2023-5-12 00:40 |
The Securities and Exchange Commission (SEC) is facing criticism from the United States Chamber of Commerce over its lack of clarity regarding which digital assets are securities under federal law. This issue has “immense implications for every person involved in the $1 trillion digital-asset economy,” a court filing by the Chamber states.
According to the filing, the SEC has refused to engage in any systematic process or rulemaking to explain what its claimed authority means, instead offering one-off enforcement actions and public speeches. This has created regulatory uncertainty and destabilized the regulatory environment for digital assets.

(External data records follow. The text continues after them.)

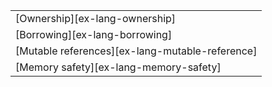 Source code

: ||
|--------|
| [Ownership][ex-lang-ownership] |
| [Borrowing][ex-lang-borrowing] |
| [Mutable references][ex-lang-mutable-reference] |
| [Memory safety][ex-lang-memory-safety] |
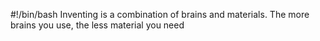 #!/bin/bash
Inventing is a combination of brains and materials. The more brains you use, the less material you need
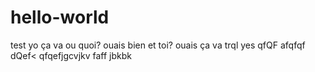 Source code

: # hello-world
test
yo ça va ou quoi?
ouais bien et toi?
ouais ça va
trql yes
qfQF
afqfqf
dQef<
qfqefjgcvjkv
faff
jbkbk
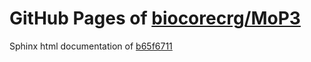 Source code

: GitHub Pages of [biocorecrg/MoP3](https://github.com/biocorecrg/MoP3.git)
===
Sphinx html documentation of [b65f6711](https://github.com/biocorecrg/MoP3/tree/b65f6711801740fff55285efc1c45e1ec01ea6a6)
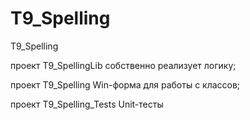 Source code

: # T9_Spelling
T9_Spelling

проект T9_SpellingLib собственно реализует логику;

проект T9_Spelling Win-форма для работы с классов;

проект T9_Spelling_Tests Unit-тесты
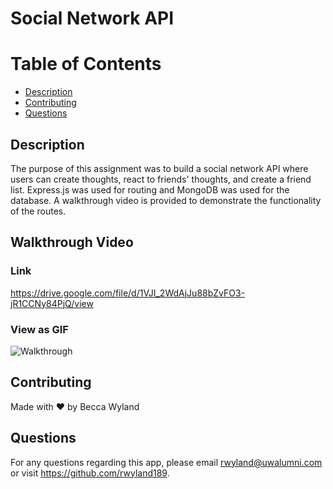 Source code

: # Social Network API
    
  # Table of Contents
  * [Description](#description)
  * [Contributing](#contributing)
  * [Questions](#Questions)
  
  ## Description
 The purpose of this assignment was to build a social network API where users can create thoughts, react to friends' thoughts, and create a friend list. Express.js was used for routing and MongoDB was used for the database. A walkthrough video is provided to demonstrate the functionality of the routes.

  ## Walkthrough Video
  ### Link
  https://drive.google.com/file/d/1VJI_2WdAjJu88bZvFO3-jR1CCNy84PjQ/view

  ### View as GIF
  ![Walkthrough](./assets/Walkthrough.gif)

  ## Contributing
  Made with ❤️ by Becca Wyland

   ## Questions
  For any questions regarding this app, please email rwyland@uwalumni.com or visit https://github.com/rwyland189. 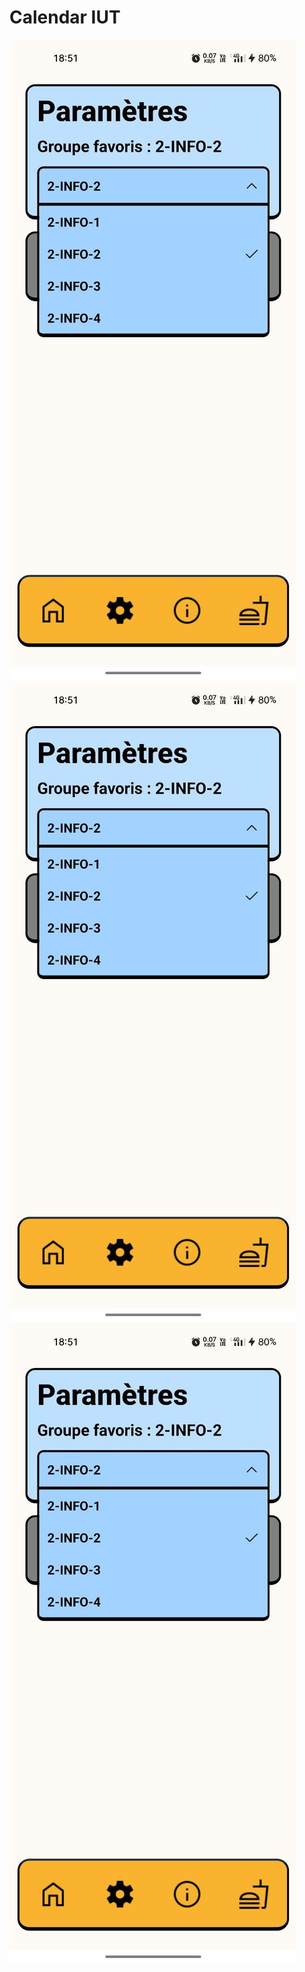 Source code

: # Calendar IUT
![demo 1](https://github.com/cherifad/Calendar-IUT/blob/master/photo_2023-01-04_18-52-05.jpg)
![demo 2](https://github.com/cherifad/Calendar-IUT/blob/master/photo_2023-01-04_19-43-42.jpg)
![demo 3](https://github.com/cherifad/Calendar-IUT/blob/master/photo_2023-01-04_18-52-05.jpg)
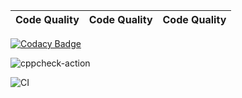 |Code Quality |Code Quality |Code Quality |
|:--:|:--:|:--:|
[![Codacy Badge](https://api.codacy.com/project/badge/Grade/d93b9be3b20340fcac3b1434519f3a3f)](https://app.codacy.com/manual/stepin105005/program_example?utm_source=github.com&utm_medium=referral&utm_content=stepin105005/program_example&utm_campaign=Badge_Grade_Dashboard)

![cppcheck-action](https://github.com/stepin105005/1/workflows/cppcheck-action/badge.svg?branch=master)

![CI](https://github.com/stepin105005/program_example/workflows/CI/badge.svg?branch=master)
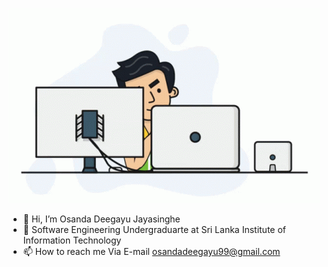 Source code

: ![](Images/programmer.gif)


-    👋 Hi, I’m Osanda Deegayu Jayasinghe
- 👀 Software Engineering Undergraduarte at Sri Lanka Institute of Information Technology
- 📫 How to reach me Via E-mail osandadeegayu99@gmail.com

<!---
Osandajayasinghe/Osandajayasinghe is a ✨ special ✨ repository because its `README.md` (this file) appears on your GitHub profile.
You can click the Preview link to take a look at your changes.
--->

In July 2022, Coinbase petitioned the SEC to initiate a rulemaking regarding digital-asset securities. It urged the Commission to answer basic questions such as "which digital assets are securities?" More than 1,700 commenters echoed Coinbase's call, but the SEC expressed no interest in addressing Coinbase's request, according to the Chamber. Coinbase then pursued a lawsuit against the SEC in order to compel the regulator into action, which is where the filing by the U.S. Chamber of Commerce comes from.
The SEC's Chairman has asserted that the securities laws are unambiguous as applied to blockchain-based digital assets. Despite constructively denying Coinbase's petition, the SEC has refused to memorialize its decision in a formal response.
According to the Chamber, the SEC's lack of clarity has caused economic harm to both Coinbase and the broader business community. The uncertainty deters productive conduct and stifles innovation and undermines broader American economic and strategic interests. Continued uncertainty also has implications for the nation's geopolitical interests and the continued primacy of the dollar, given the increasing relevance of digital assets to international monetary policy.
The SEC's refusal to engage in rulemaking or respond to Coinbase's rulemaking petition has destabilized the regulatory environment for digital assets, the Chamber states.
“Agencies ordinarily provide regulatory clarity by promulgating rules of general applicability,” the filing says. “This preference for rulemaking has important benefits: It forces agencies to put to paper their regulatory plans, and it provides for fixed, prospective effective dates that ensure parties can bring their conduct into conformance with the law rather than be held liable later for violating duties they did not know existed.”